Pope meets with public again after major surgery
VATICAN CITY — Pope Francis resumed his routine of holding weekly audiences with the general public a month after he underwent bowel surgery, and during the muchawaited appearance Wednesday he recalled the anniversary of the devastating Beirut port explosion and expressed the desire to visit Lebanon.

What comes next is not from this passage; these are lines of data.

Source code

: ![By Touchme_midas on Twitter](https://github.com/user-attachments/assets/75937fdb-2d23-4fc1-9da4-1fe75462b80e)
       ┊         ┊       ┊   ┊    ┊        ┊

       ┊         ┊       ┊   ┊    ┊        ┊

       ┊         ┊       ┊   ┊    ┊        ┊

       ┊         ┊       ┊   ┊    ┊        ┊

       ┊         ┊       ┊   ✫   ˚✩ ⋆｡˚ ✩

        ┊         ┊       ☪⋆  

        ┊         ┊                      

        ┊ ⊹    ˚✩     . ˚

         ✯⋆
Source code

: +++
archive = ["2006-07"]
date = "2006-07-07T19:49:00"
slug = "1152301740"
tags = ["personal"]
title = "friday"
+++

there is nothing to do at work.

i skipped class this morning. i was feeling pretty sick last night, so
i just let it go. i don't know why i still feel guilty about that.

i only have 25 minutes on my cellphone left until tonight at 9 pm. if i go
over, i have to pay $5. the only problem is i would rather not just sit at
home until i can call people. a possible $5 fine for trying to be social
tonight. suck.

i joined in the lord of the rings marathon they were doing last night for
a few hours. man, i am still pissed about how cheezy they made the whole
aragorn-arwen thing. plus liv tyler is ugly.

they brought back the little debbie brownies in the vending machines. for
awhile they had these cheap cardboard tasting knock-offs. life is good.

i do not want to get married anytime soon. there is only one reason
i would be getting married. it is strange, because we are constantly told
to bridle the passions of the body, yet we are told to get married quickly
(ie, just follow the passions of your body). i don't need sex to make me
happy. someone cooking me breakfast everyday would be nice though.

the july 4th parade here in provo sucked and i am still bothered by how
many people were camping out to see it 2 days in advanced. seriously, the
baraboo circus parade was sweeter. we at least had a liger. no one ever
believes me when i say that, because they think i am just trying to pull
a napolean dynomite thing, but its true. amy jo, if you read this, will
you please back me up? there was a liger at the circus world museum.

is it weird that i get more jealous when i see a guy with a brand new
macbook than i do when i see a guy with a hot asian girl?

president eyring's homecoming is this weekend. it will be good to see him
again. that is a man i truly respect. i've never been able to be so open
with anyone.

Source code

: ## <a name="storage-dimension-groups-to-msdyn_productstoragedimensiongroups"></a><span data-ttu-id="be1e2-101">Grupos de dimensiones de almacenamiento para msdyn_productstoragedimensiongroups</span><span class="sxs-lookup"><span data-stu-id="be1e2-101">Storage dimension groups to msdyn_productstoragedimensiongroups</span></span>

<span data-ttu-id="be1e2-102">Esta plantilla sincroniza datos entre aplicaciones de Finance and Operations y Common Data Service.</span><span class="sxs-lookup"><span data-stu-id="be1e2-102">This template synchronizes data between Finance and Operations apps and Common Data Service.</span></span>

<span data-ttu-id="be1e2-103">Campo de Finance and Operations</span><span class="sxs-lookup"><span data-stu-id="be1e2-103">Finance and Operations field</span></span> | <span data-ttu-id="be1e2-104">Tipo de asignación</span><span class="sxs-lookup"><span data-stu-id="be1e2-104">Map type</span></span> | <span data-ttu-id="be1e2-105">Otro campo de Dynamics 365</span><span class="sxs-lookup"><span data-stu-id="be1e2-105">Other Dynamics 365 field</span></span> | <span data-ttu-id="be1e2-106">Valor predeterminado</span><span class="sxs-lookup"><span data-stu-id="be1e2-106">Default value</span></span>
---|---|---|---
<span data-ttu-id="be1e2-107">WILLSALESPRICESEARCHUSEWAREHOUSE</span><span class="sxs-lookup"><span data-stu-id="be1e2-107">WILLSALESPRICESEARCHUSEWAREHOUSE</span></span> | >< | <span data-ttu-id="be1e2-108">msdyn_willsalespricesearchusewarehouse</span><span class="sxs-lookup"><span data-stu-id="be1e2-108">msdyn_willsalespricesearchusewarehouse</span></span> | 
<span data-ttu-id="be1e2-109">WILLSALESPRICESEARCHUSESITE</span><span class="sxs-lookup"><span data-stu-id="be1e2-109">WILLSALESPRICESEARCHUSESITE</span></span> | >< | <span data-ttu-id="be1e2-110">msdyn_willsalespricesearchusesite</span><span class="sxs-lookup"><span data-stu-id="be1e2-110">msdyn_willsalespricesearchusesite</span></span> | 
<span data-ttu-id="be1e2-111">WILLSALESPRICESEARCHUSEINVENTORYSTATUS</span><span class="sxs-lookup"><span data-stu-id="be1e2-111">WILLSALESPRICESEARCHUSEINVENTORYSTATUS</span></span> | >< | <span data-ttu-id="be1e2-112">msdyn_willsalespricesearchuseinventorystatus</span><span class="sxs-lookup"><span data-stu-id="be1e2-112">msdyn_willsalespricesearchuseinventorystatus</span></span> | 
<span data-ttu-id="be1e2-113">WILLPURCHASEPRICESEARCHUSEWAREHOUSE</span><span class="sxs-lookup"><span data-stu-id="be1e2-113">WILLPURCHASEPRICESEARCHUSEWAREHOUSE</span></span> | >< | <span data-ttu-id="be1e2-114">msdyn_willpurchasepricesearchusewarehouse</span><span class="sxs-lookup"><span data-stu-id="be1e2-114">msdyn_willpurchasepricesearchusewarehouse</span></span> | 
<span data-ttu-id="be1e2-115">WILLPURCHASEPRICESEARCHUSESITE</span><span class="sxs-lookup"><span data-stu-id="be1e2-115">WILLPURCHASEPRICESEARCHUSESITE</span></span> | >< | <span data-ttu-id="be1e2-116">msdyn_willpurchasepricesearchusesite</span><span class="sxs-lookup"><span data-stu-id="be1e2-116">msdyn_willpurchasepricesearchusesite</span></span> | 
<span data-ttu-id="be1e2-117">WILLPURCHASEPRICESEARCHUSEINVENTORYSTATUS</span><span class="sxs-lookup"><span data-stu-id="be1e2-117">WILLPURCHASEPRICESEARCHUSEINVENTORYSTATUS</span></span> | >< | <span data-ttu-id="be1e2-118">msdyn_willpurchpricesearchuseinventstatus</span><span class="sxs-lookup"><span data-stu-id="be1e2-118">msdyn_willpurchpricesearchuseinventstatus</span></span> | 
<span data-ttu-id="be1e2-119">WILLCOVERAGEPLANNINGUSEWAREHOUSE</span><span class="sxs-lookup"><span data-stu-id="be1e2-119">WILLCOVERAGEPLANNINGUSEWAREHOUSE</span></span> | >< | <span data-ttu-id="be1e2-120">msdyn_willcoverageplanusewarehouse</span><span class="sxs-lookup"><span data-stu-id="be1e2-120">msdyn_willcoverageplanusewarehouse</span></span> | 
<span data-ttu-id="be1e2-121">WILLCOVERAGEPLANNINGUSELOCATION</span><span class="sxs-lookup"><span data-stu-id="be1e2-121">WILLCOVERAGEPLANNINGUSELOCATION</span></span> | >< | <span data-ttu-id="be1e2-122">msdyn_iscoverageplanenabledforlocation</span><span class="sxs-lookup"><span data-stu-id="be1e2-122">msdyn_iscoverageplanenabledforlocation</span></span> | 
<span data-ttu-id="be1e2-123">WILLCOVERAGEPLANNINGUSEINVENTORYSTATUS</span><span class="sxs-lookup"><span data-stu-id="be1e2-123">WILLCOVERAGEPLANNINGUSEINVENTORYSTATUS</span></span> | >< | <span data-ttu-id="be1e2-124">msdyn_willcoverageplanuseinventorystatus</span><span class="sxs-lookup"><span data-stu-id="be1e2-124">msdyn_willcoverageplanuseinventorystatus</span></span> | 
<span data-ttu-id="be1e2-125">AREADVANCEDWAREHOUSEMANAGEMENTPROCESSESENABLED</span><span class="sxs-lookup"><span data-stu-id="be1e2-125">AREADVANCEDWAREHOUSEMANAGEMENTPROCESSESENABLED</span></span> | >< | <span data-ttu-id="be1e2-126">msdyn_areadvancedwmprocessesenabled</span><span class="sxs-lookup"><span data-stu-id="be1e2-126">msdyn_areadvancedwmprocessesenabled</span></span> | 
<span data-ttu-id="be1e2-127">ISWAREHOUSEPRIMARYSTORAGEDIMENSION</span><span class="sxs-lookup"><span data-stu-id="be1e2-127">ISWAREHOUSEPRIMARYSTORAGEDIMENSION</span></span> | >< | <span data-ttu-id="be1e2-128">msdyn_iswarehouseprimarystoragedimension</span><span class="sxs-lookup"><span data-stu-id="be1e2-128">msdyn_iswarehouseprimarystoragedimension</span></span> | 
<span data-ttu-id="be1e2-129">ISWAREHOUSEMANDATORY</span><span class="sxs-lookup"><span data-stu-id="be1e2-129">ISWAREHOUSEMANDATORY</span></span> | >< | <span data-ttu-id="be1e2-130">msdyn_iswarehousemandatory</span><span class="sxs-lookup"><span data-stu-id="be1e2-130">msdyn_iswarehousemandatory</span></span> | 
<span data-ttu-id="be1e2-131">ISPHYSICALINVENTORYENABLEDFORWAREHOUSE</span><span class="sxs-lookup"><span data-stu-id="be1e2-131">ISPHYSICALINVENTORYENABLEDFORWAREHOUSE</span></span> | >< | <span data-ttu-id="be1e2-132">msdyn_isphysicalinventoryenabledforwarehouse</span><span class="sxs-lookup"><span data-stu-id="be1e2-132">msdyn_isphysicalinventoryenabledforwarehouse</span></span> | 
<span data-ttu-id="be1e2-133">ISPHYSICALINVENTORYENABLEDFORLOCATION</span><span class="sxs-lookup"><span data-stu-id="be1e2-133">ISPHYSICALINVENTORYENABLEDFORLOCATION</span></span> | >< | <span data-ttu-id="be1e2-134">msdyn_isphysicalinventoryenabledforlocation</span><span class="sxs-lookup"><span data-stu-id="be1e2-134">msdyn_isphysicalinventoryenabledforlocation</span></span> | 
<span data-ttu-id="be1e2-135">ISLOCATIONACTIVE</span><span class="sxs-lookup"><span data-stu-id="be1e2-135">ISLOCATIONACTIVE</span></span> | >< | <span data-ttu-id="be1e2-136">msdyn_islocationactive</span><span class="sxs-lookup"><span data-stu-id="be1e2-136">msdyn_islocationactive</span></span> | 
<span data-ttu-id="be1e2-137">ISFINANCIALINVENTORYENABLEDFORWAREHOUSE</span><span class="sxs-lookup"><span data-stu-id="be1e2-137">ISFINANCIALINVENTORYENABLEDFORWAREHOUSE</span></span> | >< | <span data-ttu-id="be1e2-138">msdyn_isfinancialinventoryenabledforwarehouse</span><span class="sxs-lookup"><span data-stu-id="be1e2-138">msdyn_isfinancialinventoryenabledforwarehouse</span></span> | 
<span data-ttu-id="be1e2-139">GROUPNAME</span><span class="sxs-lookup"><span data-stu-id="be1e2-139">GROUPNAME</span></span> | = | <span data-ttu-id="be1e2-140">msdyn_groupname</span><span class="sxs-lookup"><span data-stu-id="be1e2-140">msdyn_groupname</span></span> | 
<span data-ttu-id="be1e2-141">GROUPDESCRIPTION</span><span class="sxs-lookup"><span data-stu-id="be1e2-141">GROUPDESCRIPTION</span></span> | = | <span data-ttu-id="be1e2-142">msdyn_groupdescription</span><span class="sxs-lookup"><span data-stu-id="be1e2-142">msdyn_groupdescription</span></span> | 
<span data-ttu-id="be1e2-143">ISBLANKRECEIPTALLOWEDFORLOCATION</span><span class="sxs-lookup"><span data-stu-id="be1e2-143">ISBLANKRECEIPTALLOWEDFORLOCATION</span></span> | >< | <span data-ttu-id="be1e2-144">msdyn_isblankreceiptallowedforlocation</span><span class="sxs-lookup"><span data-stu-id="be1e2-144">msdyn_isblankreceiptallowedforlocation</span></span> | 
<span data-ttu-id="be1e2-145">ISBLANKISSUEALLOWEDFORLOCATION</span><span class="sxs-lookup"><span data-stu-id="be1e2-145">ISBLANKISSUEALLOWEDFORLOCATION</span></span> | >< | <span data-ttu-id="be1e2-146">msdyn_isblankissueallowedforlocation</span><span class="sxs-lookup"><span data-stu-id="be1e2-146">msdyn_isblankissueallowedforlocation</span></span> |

After removing his face mas, Francis walked unaided to the center of the stage of a Vatican auditorium. He smiled as he gestured toward the visitors, before taking his seat in an upholstered chair and addressing several hundred pilgrims and tourists, who wore masks as part of the Vatican’s antipandemic measures for crowd situations.
Near the end of an almost hourlong audience, Francis spoke of the Beirut explosion, recalling the “victims, their families, the injured, and all those who lost homes and work” in the blast.
Lebanon’s people, he said, were still “tired and disappointed” in the aftermath, a reference to the economic and political crises convulsing the Middle Eastern nation. Francis appealed to the international community to offer “concrete gestures” of help to the Lebanese people and not “just words.”
“My desire to visit you is great,” Francis said, adding he “never tires of praying” for them.
Francis, 84, was hospitalized on July 4 in Rome for an operation in which a section of his colon was removed. The Vatican said the surgery was necessitated by diverticular stenosis, or a narrowing of the bowel.
On Wednesday, audience members clapped vigorously after he finished his introductory remarks and after he greeted each language group. After the pope gave participants his closing blessing, he went down the stage’s steps with the help of two aides to greet some members of the public, pausing for a selfie with an audience member.
“I hope that the coming summer holidays will be a time of refreshment and spiritual renewal for you and your families,” Francis said during his scripted remarks.
Unlike previous pontiffs, who spent summers at the Vatican’s holiday retreat in the cooler hills near Rome, or, in the case of John Paul II, who liked to vacation in the Italian Alps, Francis stays at the Vatican each summer.